**Task objective**. For the listing that follows, report how many lines contain the string "boucles", giving the number alone.

**Exercise material**.

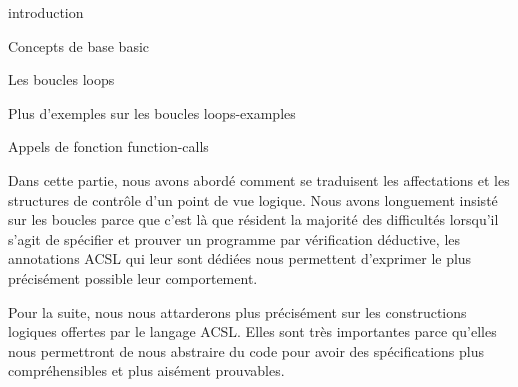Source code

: \begin{levelTwo}
  {}
  {introduction}
\end{levelTwo}


\begin{levelTwo}
  {Concepts de base}
  {basic}
\end{levelTwo}

\begin{levelTwo}
  {Les boucles}
  {loops}
\end{levelTwo}

\begin{levelTwo}
  {Plus d'exemples sur les boucles}
  {loops-examples}
\end{levelTwo}

\begin{levelTwo}
  {Appels de fonction}
  {function-calls}
\end{levelTwo}

\horizontalLine


\newpage


Dans cette partie, nous avons abordé comment se traduisent les affectations et
les structures de contrôle d'un point de vue logique. Nous avons longuement
insisté sur les boucles parce que c'est là que résident la majorité des
difficultés lorsqu'il s'agit de spécifier et prouver un programme par
vérification déductive, les annotations ACSL qui leur sont dédiées nous
permettent d'exprimer le plus précisément possible leur comportement.



Pour la suite, nous nous attarderons plus précisément sur les constructions
logiques offertes par le langage ACSL. Elles sont très
importantes parce qu'elles nous permettront de nous abstraire
du code pour avoir des spécifications plus compréhensibles et plus aisément
prouvables.
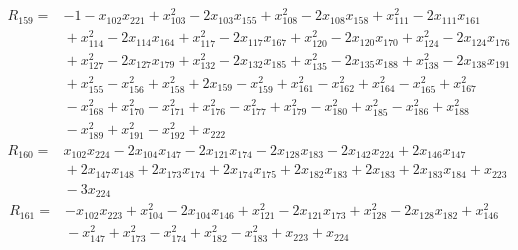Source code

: \begin{align*}
R_{159}={}& -1 - x_{102}x_{221} + x_{103}^{2} - 2x_{103}x_{155} + x_{108}^{2} - 2x_{108}x_{158} + x_{111}^{2} - 2x_{111}x_{161} \\
&{} + x_{114}^{2} - 2x_{114}x_{164} + x_{117}^{2} - 2x_{117}x_{167} + x_{120}^{2} - 2x_{120}x_{170} + x_{124}^{2} - 2x_{124}x_{176} \\
&{} + x_{127}^{2} - 2x_{127}x_{179} + x_{132}^{2} - 2x_{132}x_{185} + x_{135}^{2} - 2x_{135}x_{188} + x_{138}^{2} - 2x_{138}x_{191} \\
&{} + x_{155}^{2} - x_{156}^{2} + x_{158}^{2} + 2x_{159} - x_{159}^{2} + x_{161}^{2} - x_{162}^{2} + x_{164}^{2} - x_{165}^{2} + x_{167}^{2} \\
&{} - x_{168}^{2} + x_{170}^{2} - x_{171}^{2} + x_{176}^{2} - x_{177}^{2} + x_{179}^{2} - x_{180}^{2} + x_{185}^{2} - x_{186}^{2} + x_{188}^{2} \\
&{} - x_{189}^{2} + x_{191}^{2} - x_{192}^{2} + x_{222}
\end{align*}
\begin{align*}
R_{160}={}& x_{102}x_{224} - 2x_{104}x_{147} - 2x_{121}x_{174} - 2x_{128}x_{183} - 2x_{142}x_{224} + 2x_{146}x_{147} \\
&{} + 2x_{147}x_{148} + 2x_{173}x_{174} + 2x_{174}x_{175} + 2x_{182}x_{183} + 2x_{183} + 2x_{183}x_{184} + x_{223} \\
&{} - 3x_{224}
\end{align*}
\begin{align*}
R_{161}={}& -x_{102}x_{223} + x_{104}^{2} - 2x_{104}x_{146} + x_{121}^{2} - 2x_{121}x_{173} + x_{128}^{2} - 2x_{128}x_{182} + x_{146}^{2} \\
&{} - x_{147}^{2} + x_{173}^{2} - x_{174}^{2} + x_{182}^{2} - x_{183}^{2} + x_{223} + x_{224}
\end{align*}
\endgroup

**Finished task**. 3